Yep, that looks good. That means we can finish up with:

# Looks good, so we can use str_match to create our new naming convention.
# We "paste together", with no separator (sep = ""), the strings we want.

new_subjects <- paste("s_", 
                      str_match(tolower(subjects), regex_pattern)[,2],
                      "_l_",
                      str_match(tolower(subjects), regex_pattern)[,3],
                      sep="")

new_subjects

What does new_subjects look like?

> new_subjects
[1] "s_101_l_042" "s_102_l_042" "s_105_l_042" "s_110_l_042" "s_111_l_042"
[6] "s_012_l_055" "s_015_l_055" "s_017_l_055" "s_025_l_055"

Python

Let’s do the same thing in python – create some bad data and then use regex to find and fix the problems / inconsistencies. You can read on below or try out the code yourself.

# Bad data!
subjects = ["subj_101_location_042",
              "subject_102_location_042",
              "subj.105_location_042",
              "subj_110_locattion_042",
              "subject_111_loc_042",
              "sub-012-location-055",
              "Subject_015_loc-055",
              "SUBKECT_017_LOCATION_055",
              "subj_025_location_055"]


# import the "regular expressions" or re module
import re

# Extract our "capture groups".  
regex_pattern = "sub[a-zA-Z]*[\.\-_](\d+)[\.\-_]loc[a-zA-Z]*[\.\-_](\d+)"

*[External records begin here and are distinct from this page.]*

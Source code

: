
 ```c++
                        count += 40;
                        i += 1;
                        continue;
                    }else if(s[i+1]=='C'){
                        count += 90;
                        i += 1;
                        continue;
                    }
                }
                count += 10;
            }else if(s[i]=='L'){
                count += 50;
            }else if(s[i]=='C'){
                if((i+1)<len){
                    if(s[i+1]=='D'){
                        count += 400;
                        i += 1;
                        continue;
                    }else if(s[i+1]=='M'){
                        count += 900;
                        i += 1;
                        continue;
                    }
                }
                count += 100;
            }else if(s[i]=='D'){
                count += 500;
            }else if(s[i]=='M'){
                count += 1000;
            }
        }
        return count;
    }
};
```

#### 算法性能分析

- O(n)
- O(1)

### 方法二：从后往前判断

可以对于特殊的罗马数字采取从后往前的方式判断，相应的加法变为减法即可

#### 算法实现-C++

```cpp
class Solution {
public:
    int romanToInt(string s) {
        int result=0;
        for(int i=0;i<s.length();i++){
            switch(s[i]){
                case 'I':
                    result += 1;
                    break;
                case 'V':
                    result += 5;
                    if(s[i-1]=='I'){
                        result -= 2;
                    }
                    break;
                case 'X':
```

# We use "list comprehension"
# (aka "hey python, make a list made up of the things I'm about to tell you")
# to create a list of matches.

results = [re.search(regex_pattern, string, re.IGNORECASE) for string in subjects]

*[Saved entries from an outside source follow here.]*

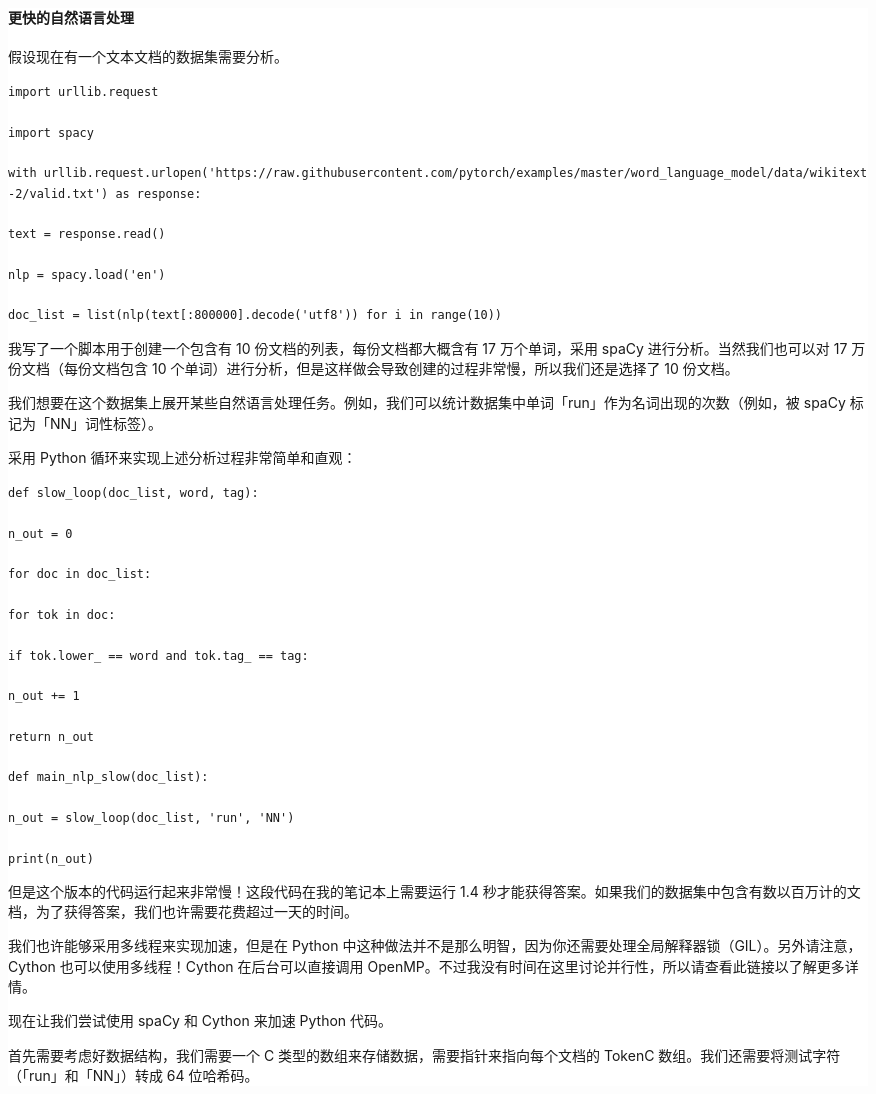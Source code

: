 ####  **更快的自然语言处理**

假设现在有一个文本文档的数据集需要分析。

```
import urllib.request

import spacy

with urllib.request.urlopen('https://raw.githubusercontent.com/pytorch/examples/master/word_language_model/data/wikitext-2/valid.txt') as response:

text = response.read()

nlp = spacy.load('en')

doc_list = list(nlp(text[:800000].decode('utf8')) for i in range(10))
```

我写了一个脚本用于创建一个包含有 10 份文档的列表，每份文档都大概含有 17 万个单词，采用 spaCy 进行分析。当然我们也可以对 17 万份文档（每份文档包含 10 个单词）进行分析，但是这样做会导致创建的过程非常慢，所以我们还是选择了 10 份文档。

我们想要在这个数据集上展开某些自然语言处理任务。例如，我们可以统计数据集中单词「run」作为名词出现的次数（例如，被 spaCy 标记为「NN」词性标签）。

采用 Python 循环来实现上述分析过程非常简单和直观：

```
def slow_loop(doc_list, word, tag):

n_out = 0

for doc in doc_list:

for tok in doc:

if tok.lower_ == word and tok.tag_ == tag:

n_out += 1

return n_out

def main_nlp_slow(doc_list):

n_out = slow_loop(doc_list, 'run', 'NN')

print(n_out)
```

但是这个版本的代码运行起来非常慢！这段代码在我的笔记本上需要运行 1.4 秒才能获得答案。如果我们的数据集中包含有数以百万计的文档，为了获得答案，我们也许需要花费超过一天的时间。

我们也许能够采用多线程来实现加速，但是在 Python 中这种做法并不是那么明智，因为你还需要处理全局解释器锁（GIL）。另外请注意，Cython 也可以使用多线程！Cython 在后台可以直接调用 OpenMP。不过我没有时间在这里讨论并行性，所以请查看此链接以了解更多详情。

现在让我们尝试使用 spaCy 和 Cython 来加速 Python 代码。

首先需要考虑好数据结构，我们需要一个 C 类型的数组来存储数据，需要指针来指向每个文档的 TokenC 数组。我们还需要将测试字符（「run」和「NN」）转成 64 位哈希码。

# Another list comprehension.  Does it look right?
[result.groups() for result in results]

Let’s check out results:

>>> [result.groups() for result in results]
[('101', '042'), ('102', '042'), ('105', '042'), ('110', '042'), 
('111', '042'), ('012', '055'), ('015', '055'), ('017', '055'), 
('025', '055')]

OK! Looks good, so we can keep going…

# Yep, it sure looks good to me! Create a list of output.
["s_" + result.group(1) + "_l_" + result.group(2) for result in results]

What’s the result of that?

>>> ["s_" + result.group(1) + "_l_" + result.group(2) for result in results]
['s_101_l_042', 's_102_l_042', 's_105_l_042', 's_110_l_042', 
's_111_l_042', 's_012_l_055', 's_015_l_055', 's_017_l_055', 
's_025_l_055']
  1. Creative Commons Attribution-NonCommercial 2.5 License.